Task instructions
Where in the data below does the word "Guarantee" appear? Copy each line that holds it.

▽

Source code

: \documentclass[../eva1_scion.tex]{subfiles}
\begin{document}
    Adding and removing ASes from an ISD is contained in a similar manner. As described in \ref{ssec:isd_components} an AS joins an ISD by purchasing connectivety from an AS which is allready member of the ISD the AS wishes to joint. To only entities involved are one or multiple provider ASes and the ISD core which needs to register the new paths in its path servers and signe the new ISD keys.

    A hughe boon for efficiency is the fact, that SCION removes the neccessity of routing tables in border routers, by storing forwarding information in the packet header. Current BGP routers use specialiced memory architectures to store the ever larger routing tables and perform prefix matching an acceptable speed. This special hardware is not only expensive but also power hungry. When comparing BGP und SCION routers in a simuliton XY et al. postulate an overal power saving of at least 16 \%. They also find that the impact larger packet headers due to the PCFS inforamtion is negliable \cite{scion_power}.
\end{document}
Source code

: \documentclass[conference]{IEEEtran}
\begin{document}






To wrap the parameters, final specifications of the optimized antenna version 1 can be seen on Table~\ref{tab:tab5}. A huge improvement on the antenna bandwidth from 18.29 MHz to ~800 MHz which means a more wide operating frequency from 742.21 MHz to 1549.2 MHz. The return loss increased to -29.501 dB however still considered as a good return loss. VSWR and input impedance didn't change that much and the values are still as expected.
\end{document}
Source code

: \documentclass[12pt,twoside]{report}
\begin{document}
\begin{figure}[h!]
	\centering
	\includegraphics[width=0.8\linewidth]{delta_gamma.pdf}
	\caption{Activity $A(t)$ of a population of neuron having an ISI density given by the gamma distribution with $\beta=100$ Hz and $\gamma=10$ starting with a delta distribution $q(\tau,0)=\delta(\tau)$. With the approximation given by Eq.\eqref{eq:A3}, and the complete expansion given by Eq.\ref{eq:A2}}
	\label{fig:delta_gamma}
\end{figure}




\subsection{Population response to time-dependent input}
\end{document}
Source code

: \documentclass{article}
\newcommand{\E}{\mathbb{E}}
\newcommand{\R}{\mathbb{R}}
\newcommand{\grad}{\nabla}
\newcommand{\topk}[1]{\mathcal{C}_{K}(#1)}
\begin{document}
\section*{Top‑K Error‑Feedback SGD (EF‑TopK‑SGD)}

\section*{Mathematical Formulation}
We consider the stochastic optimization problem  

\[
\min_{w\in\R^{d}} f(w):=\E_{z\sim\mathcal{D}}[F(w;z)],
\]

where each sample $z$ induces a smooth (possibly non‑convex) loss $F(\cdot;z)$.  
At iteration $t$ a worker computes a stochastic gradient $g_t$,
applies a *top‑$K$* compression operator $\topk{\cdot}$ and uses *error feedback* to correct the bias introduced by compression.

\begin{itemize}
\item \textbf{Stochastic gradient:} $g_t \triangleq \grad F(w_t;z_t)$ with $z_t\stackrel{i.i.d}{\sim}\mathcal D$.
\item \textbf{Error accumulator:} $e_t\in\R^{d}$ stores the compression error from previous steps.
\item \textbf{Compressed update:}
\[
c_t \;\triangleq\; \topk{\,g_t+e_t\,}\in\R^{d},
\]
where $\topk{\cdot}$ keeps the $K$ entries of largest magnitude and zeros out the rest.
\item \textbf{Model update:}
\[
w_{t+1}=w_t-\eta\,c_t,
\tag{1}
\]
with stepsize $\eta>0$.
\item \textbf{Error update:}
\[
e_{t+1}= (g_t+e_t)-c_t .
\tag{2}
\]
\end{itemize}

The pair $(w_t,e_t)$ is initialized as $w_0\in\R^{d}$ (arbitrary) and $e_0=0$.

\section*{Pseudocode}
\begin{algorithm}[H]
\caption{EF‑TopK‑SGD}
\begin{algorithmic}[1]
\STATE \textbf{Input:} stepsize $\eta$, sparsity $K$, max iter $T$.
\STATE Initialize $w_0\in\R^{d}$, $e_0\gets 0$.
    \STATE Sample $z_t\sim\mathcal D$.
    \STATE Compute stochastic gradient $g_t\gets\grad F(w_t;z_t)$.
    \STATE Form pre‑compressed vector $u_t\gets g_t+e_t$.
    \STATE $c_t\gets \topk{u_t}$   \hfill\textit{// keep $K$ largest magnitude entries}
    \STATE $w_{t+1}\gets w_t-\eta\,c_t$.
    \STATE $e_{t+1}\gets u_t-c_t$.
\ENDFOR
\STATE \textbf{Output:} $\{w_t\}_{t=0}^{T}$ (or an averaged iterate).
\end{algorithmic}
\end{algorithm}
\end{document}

△
▽

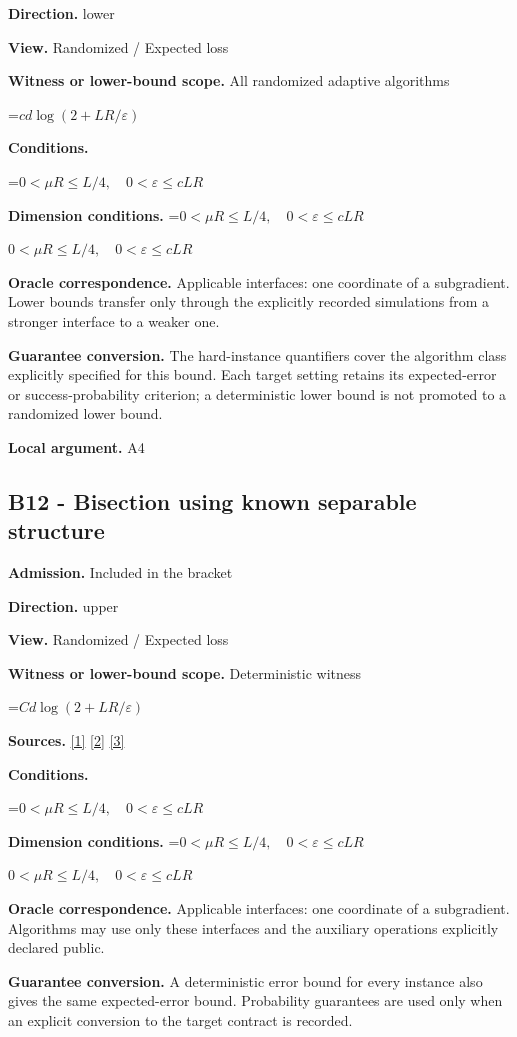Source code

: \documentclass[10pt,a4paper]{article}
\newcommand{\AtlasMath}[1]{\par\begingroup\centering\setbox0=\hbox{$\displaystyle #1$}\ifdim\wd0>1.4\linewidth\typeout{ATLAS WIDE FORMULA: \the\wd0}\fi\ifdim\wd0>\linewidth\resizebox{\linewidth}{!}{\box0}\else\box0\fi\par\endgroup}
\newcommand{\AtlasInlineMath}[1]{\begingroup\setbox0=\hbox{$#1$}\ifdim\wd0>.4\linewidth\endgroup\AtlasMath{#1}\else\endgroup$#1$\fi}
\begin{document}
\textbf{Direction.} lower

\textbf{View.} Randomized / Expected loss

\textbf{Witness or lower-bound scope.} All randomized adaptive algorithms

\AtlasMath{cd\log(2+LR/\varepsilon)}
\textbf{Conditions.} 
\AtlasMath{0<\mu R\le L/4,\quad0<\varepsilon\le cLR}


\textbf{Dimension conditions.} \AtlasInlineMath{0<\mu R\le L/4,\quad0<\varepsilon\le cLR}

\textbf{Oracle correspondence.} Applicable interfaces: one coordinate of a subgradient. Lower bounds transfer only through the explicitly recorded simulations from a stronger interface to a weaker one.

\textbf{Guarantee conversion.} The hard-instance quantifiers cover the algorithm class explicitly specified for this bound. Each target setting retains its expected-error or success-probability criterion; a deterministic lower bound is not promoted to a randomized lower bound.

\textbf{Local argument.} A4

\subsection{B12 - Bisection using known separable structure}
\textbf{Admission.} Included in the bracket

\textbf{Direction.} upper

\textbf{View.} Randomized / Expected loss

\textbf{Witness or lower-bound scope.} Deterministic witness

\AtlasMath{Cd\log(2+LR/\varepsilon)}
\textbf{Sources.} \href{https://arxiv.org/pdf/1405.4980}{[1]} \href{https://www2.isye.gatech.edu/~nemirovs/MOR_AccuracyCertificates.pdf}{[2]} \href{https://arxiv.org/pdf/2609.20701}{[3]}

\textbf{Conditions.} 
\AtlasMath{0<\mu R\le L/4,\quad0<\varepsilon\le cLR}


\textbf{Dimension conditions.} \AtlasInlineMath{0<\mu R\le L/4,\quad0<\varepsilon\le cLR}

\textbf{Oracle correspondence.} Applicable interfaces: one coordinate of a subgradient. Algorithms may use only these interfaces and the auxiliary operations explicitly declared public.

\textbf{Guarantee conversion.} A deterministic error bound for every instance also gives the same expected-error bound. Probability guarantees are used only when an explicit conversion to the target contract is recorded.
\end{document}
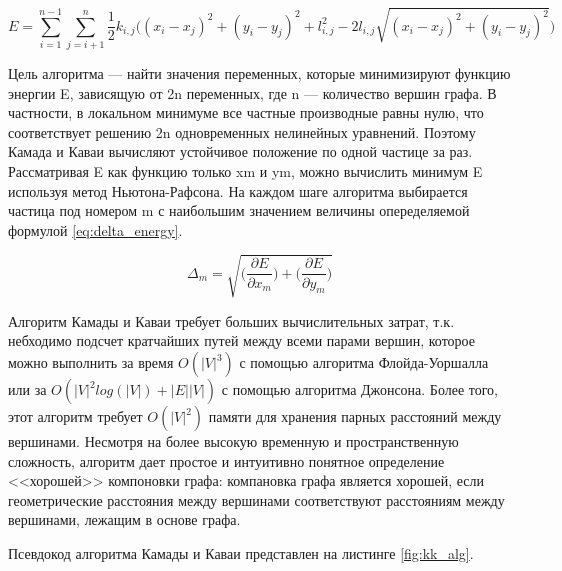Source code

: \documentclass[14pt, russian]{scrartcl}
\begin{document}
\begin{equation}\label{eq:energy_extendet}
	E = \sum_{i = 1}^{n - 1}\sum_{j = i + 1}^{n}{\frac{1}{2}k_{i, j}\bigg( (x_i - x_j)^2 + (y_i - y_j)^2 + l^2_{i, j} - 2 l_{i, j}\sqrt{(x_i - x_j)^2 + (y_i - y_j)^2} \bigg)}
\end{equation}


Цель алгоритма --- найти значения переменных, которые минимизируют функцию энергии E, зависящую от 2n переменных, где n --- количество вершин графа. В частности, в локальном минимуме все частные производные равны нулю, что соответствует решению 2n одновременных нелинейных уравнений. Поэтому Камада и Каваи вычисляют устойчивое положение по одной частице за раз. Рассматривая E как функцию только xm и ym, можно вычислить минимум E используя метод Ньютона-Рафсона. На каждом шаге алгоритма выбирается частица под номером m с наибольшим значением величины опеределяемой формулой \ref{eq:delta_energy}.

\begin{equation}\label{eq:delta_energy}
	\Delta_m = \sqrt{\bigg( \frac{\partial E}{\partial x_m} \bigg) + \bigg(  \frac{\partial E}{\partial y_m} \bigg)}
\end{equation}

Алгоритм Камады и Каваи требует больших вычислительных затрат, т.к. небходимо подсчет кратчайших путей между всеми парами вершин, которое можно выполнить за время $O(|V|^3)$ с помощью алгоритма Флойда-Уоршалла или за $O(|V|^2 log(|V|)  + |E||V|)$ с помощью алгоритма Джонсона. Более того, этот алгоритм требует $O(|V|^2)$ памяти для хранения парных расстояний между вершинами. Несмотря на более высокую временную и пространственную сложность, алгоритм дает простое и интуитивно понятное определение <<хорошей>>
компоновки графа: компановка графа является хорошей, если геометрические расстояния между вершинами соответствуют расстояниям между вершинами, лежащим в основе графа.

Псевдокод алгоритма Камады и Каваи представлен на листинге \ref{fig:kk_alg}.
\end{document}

△

The answer
\textbf{Guarantee conversion.} The hard-instance quantifiers cover the algorithm class explicitly specified for this bound. Each target setting retains its expected-error or success-probability criterion; a deterministic lower bound is not promoted to a randomized lower bound.
\textbf{Guarantee conversion.} A deterministic error bound for every instance also gives the same expected-error bound. Probability guarantees are used only when an explicit conversion to the target contract is recorded.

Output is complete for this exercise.